MPAA's Lies About Films Being Available Online Easily Debunked In Seconds
from the why-do-they-even-bother? dept
Stan McCoy was, until recently, the lead negotiator on “intellectual property” for the US Trade Representative — making him the main guy behind ACTA and the horrific intellectual property sections of the TPP and TTIP agreements. Then, last year, he jumped ship exactly where you’d expect him to go: becoming a lobbyist for the MPAA. McCoy, as we’ve noted, has a history of condescension and mocking towards anyone expressing concern for “the public,” rather than “the industry” which pays his bills.
So, it should come as little surprise at all that, in his current role, he’s out there trotting out more bogus claims that ignore reality, in order to push the agenda of his employer. In a blog post discussing his appearance on a panel in the UK, McCoy insists that he’s busting the myth that there’s piracy because the content isn’t available from authorized sources:
We need to bust the myth that legal content is unavailable. Creative industries are tirelessly experimenting with new business models that deliver films, books, music, TV programs, newspapers, games and other creative works to consumers. In Europe, there are over 3,000 on-demand audio-visual services available to European citizens. According to a recent KPMG report, 86% of the most popular and highest quality films and television series are available across legal digital platforms to UK consumers.

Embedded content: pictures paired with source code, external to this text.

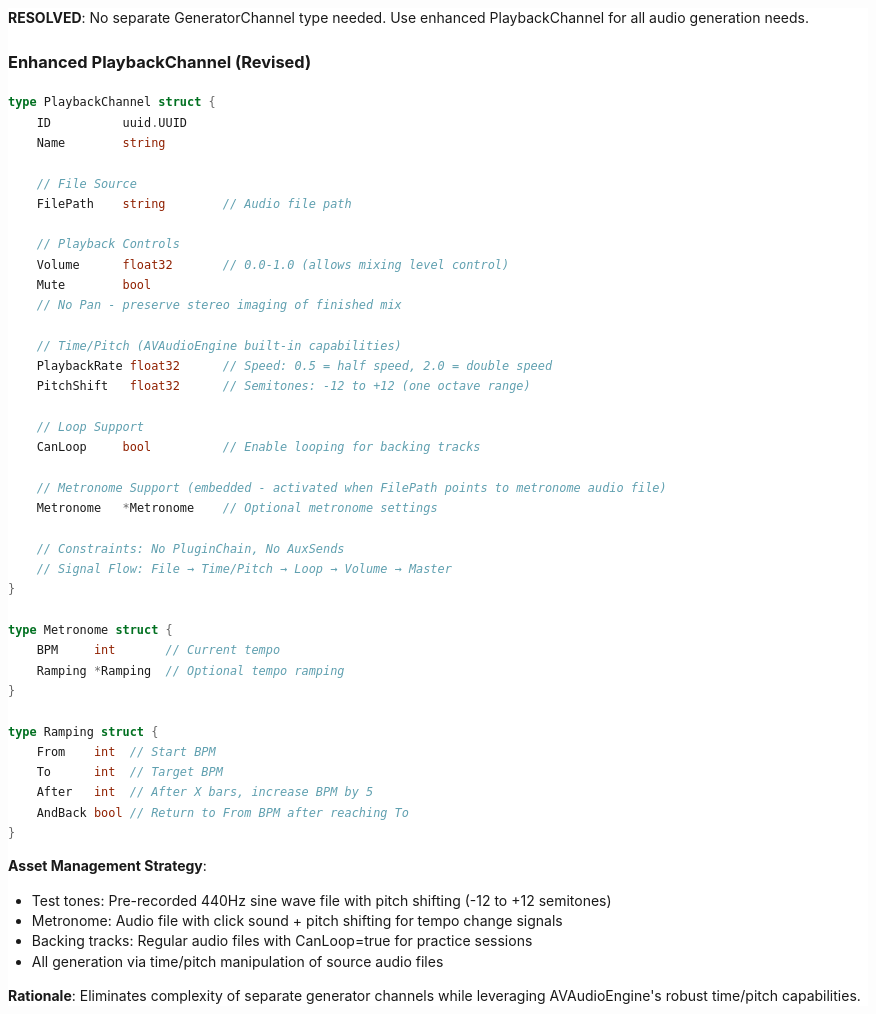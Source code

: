 **RESOLVED**: No separate GeneratorChannel type needed. Use enhanced PlaybackChannel for all audio generation needs.

### Enhanced PlaybackChannel (Revised)
```go
type PlaybackChannel struct {
    ID          uuid.UUID
    Name        string
    
    // File Source
    FilePath    string        // Audio file path
    
    // Playback Controls  
    Volume      float32       // 0.0-1.0 (allows mixing level control)
    Mute        bool
    // No Pan - preserve stereo imaging of finished mix
    
    // Time/Pitch (AVAudioEngine built-in capabilities)
    PlaybackRate float32      // Speed: 0.5 = half speed, 2.0 = double speed
    PitchShift   float32      // Semitones: -12 to +12 (one octave range)
    
    // Loop Support
    CanLoop     bool          // Enable looping for backing tracks
    
    // Metronome Support (embedded - activated when FilePath points to metronome audio file)
    Metronome   *Metronome    // Optional metronome settings
    
    // Constraints: No PluginChain, No AuxSends
    // Signal Flow: File → Time/Pitch → Loop → Volume → Master
}

type Metronome struct {
    BPM     int       // Current tempo
    Ramping *Ramping  // Optional tempo ramping
}

type Ramping struct {
    From    int  // Start BPM
    To      int  // Target BPM  
    After   int  // After X bars, increase BPM by 5
    AndBack bool // Return to From BPM after reaching To
}
```

**Asset Management Strategy**:
- Test tones: Pre-recorded 440Hz sine wave file with pitch shifting (-12 to +12 semitones)
- Metronome: Audio file with click sound + pitch shifting for tempo change signals
- Backing tracks: Regular audio files with CanLoop=true for practice sessions
- All generation via time/pitch manipulation of source audio files

**Rationale**: Eliminates complexity of separate generator channels while leveraging AVAudioEngine's robust time/pitch capabilities.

Okay, so this is McCoy’s attempt at mythbusting. And it fails, pretty miserably, as TorrentFreak’s Ernesto showed with just a little bit of effort. He went and looked at the top 10 most downloaded films last week and busted McCoy’s weak attempt at mythbusting:
Click through for TorrentFreak’s clickable chart
In other words, despite the MPAA pretending otherwise again and again, it remains a simple fact that the lack of availability and convenience on authorized services has a difficult time competing with the availability and convenience of unauthorized offerings. The same thing has been true for well over a decade. The music industry has mostly figured this out, so why can’t the movie industry?
Of course, what McCoy can’t really say is the truth: the movie industry can’t readily adapt because it will piss off the theaters. The recording industry couldn’t more fully embrace the internet until the old record stores finally lost their power, and the studios are held back by the theaters nowadays. Of course, the MPAA could and probably should be trying to help transition to the future by pushing back against the theaters’ outdated views and explaining to them how they can also easily compete with home viewing by providing a better in-theater experience. But that takes real work. Instead, the MPAA’s focusing on “content protection” because that way it retains a reason to exist.